Now Amulek said unto Alma: Behold, perhaps they will burn us also.

And Alma said: Be it according to the will of the Lord. But, behold, our work is not finished; therefore they burn us not.

(Book of Mormon, Alma 14:8-13.)


At the frightful sight of their smoking ashes,
Will you say: "This is result of eternal laws
Directing the acts of a free and good God!"
Will you say, in seeing this mass of victims:
"God is revenged, their death is the price for their crimes?"
What crime, what error did these children,
Crushed and bloody on their mothers' breasts, commit?

(Voltaire, 1775)

Do we have the testimony and faith to accept Alma's answers?

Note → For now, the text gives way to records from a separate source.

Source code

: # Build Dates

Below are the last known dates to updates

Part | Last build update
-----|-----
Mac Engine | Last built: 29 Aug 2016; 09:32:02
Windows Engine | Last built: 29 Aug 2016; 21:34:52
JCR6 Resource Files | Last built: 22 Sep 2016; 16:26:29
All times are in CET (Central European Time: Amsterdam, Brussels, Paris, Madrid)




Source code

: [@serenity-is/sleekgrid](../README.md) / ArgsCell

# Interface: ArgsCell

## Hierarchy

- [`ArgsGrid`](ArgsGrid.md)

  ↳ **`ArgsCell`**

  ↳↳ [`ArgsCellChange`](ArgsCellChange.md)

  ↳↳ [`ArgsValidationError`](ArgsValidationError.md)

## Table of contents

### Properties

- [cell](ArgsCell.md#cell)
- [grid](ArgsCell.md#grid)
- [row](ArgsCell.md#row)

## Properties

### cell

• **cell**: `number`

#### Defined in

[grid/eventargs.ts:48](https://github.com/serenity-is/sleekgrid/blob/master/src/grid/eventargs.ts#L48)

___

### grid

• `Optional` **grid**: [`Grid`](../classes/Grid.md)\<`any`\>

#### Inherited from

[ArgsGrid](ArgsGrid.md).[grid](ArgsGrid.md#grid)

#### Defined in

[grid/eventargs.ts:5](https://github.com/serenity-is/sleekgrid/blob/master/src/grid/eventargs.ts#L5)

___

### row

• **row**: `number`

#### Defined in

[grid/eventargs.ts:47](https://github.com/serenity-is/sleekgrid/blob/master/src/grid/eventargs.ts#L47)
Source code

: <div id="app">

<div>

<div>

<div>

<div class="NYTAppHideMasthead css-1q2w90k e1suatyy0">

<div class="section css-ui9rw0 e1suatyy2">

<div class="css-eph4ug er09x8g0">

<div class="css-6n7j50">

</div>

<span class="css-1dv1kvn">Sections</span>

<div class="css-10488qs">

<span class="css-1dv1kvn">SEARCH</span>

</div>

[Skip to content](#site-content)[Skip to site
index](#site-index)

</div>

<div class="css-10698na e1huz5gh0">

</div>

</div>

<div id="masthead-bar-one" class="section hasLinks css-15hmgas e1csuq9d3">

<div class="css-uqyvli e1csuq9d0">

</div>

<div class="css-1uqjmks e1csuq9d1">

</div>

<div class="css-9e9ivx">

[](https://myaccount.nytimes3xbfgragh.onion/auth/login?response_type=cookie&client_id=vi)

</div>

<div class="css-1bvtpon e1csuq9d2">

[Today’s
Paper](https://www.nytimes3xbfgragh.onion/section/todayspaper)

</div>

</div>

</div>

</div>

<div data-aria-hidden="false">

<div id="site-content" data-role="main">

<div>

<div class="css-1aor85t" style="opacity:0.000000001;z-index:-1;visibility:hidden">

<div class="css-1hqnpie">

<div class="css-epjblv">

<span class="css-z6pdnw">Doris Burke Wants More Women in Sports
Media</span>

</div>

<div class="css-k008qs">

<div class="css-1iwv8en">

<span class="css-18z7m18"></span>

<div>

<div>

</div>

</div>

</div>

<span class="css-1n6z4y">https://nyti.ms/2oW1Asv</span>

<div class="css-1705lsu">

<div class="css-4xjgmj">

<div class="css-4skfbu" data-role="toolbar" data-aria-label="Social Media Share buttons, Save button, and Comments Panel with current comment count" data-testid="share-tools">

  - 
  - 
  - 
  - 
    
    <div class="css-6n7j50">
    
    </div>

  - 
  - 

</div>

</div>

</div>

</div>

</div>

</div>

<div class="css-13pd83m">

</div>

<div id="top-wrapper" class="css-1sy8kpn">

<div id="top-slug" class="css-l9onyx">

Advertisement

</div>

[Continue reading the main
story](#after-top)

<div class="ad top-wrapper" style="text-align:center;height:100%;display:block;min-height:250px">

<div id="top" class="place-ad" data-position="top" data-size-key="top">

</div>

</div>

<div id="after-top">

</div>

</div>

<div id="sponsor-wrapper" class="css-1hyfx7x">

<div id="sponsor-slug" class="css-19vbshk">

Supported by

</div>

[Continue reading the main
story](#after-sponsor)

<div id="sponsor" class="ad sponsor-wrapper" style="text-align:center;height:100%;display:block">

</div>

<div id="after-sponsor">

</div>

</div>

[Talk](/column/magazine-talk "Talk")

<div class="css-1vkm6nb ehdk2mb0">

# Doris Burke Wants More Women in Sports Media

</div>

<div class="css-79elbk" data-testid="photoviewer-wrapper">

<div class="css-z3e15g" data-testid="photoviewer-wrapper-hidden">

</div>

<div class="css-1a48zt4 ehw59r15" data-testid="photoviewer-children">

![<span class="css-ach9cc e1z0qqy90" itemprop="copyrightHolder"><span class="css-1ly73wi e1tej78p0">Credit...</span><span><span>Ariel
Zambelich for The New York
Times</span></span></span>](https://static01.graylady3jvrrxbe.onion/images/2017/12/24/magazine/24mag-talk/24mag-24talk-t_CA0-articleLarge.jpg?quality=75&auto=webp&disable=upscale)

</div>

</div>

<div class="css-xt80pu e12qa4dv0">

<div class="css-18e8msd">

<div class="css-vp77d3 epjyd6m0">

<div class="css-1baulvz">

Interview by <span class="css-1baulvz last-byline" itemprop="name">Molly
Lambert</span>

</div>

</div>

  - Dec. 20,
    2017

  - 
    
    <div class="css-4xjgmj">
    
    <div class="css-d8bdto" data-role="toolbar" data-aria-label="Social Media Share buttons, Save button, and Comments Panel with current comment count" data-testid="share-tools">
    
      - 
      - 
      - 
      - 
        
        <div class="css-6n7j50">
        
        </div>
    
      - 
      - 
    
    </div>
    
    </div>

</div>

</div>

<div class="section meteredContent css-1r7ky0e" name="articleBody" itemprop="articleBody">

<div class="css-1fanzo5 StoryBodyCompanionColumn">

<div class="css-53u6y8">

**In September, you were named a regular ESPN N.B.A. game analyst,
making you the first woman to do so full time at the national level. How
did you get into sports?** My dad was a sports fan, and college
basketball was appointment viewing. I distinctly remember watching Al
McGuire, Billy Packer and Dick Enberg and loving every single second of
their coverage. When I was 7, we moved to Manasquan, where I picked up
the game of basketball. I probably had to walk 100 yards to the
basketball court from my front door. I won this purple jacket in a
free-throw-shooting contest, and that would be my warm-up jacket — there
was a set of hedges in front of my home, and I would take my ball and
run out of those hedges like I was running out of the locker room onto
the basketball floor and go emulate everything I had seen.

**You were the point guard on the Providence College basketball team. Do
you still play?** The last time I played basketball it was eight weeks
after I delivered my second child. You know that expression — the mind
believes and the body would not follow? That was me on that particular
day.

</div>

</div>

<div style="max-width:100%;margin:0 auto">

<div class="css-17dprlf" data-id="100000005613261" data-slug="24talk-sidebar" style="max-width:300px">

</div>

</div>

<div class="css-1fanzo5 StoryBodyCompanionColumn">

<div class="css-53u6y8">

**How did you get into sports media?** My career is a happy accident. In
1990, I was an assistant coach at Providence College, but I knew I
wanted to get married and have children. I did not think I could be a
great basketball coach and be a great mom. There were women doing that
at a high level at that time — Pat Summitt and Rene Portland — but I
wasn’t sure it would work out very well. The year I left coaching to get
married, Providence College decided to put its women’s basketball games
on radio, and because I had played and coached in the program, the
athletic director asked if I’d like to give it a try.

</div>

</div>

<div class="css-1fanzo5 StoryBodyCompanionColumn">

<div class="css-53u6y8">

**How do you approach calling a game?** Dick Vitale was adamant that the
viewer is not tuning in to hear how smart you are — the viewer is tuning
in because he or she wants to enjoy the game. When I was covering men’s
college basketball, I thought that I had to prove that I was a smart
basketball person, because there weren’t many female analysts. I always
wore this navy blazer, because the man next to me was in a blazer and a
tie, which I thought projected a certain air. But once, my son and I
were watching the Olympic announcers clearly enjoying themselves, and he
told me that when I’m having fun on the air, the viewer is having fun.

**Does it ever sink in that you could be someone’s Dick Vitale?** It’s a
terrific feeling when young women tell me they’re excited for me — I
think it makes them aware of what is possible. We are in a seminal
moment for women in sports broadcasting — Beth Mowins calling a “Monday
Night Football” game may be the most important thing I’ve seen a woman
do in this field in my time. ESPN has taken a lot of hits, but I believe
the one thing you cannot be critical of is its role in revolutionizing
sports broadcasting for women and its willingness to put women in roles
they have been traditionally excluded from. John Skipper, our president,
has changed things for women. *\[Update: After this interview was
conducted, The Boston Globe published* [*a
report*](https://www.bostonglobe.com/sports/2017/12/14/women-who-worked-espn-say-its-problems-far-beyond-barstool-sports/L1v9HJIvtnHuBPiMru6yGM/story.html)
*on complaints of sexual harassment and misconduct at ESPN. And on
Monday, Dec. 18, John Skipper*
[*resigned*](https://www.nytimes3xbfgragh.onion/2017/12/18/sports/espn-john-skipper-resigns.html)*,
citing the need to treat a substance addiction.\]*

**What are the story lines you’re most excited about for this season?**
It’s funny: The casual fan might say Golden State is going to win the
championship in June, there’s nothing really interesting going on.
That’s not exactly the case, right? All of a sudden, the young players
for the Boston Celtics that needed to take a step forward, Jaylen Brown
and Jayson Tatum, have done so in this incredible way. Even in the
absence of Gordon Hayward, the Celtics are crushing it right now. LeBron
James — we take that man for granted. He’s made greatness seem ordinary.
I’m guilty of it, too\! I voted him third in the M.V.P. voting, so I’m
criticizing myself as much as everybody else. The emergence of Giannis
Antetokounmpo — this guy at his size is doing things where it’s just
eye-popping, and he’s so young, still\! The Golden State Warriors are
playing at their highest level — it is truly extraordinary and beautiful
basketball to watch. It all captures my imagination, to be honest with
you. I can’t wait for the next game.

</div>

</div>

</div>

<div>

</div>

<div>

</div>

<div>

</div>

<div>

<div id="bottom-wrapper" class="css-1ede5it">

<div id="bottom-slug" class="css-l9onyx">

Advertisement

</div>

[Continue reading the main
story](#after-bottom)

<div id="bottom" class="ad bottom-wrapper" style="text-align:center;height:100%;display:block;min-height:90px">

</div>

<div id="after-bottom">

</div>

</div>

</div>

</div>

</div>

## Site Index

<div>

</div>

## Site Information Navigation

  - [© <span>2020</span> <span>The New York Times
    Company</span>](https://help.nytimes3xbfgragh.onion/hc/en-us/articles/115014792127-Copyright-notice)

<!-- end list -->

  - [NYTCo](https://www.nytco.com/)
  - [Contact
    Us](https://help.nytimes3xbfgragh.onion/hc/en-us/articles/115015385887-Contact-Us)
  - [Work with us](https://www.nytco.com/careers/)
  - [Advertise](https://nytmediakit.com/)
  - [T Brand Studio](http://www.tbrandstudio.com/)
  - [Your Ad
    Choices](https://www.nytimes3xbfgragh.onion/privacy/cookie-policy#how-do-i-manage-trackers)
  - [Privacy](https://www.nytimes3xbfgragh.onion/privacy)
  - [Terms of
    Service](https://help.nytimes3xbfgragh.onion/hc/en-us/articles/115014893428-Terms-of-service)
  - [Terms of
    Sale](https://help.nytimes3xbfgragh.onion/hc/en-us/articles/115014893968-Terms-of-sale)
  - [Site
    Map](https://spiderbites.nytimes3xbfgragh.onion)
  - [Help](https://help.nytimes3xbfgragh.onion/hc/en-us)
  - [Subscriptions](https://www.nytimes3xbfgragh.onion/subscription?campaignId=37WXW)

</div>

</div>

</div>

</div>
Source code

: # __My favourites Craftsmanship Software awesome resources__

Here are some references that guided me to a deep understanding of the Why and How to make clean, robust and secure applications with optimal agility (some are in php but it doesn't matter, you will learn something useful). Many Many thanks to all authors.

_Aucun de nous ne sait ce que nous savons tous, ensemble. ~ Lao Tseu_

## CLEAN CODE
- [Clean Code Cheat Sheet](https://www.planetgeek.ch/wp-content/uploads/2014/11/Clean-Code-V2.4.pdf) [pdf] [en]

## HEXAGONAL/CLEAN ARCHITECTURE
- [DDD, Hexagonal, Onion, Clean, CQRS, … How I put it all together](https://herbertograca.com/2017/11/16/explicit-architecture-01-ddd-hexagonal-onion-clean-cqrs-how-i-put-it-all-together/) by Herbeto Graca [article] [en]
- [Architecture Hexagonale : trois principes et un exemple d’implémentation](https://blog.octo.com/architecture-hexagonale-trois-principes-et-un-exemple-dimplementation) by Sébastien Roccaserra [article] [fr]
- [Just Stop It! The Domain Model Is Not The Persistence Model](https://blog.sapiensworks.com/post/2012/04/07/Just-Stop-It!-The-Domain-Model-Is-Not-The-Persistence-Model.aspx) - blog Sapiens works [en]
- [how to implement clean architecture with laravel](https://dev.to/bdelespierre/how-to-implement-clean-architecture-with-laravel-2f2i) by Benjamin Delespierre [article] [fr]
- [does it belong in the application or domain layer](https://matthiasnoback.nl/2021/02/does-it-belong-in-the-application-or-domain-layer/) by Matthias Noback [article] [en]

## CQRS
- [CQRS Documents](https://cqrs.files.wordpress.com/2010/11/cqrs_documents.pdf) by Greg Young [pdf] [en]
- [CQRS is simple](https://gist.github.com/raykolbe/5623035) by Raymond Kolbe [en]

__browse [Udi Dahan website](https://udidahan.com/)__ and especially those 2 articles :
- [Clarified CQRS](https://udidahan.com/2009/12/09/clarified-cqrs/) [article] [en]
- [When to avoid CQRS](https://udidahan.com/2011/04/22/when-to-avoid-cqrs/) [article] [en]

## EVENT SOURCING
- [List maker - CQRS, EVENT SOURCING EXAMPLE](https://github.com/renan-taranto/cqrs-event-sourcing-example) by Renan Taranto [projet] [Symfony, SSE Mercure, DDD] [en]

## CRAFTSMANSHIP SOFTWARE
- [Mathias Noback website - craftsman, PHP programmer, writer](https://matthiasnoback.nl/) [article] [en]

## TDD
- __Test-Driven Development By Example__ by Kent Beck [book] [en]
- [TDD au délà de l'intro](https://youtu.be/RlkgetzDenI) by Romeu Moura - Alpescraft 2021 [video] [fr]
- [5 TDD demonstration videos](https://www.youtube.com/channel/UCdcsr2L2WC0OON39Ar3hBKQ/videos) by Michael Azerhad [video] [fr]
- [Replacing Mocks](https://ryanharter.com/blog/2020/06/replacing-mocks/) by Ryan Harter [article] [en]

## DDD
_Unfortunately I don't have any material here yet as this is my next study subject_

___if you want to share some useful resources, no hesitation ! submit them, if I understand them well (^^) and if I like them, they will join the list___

As long as I'm keeping cool, Alma's answers work fine for me. Perhaps it is easier to be philosophical about other people's pain. But when I find myself starting to get a lot warmer, and the flames are rising around me, I begin to have second thoughts.

Please understand what I mean to say. I am not repudiating my true faith, nor do I think my testimony is unraveling. Nor am I recommending that you or anyone else do so. Rather, I'm discovering that in the face of challenge, some of the things in which I invested my faith have proven to be not true. This is more of a "weeding the garden" process than one of losing faith.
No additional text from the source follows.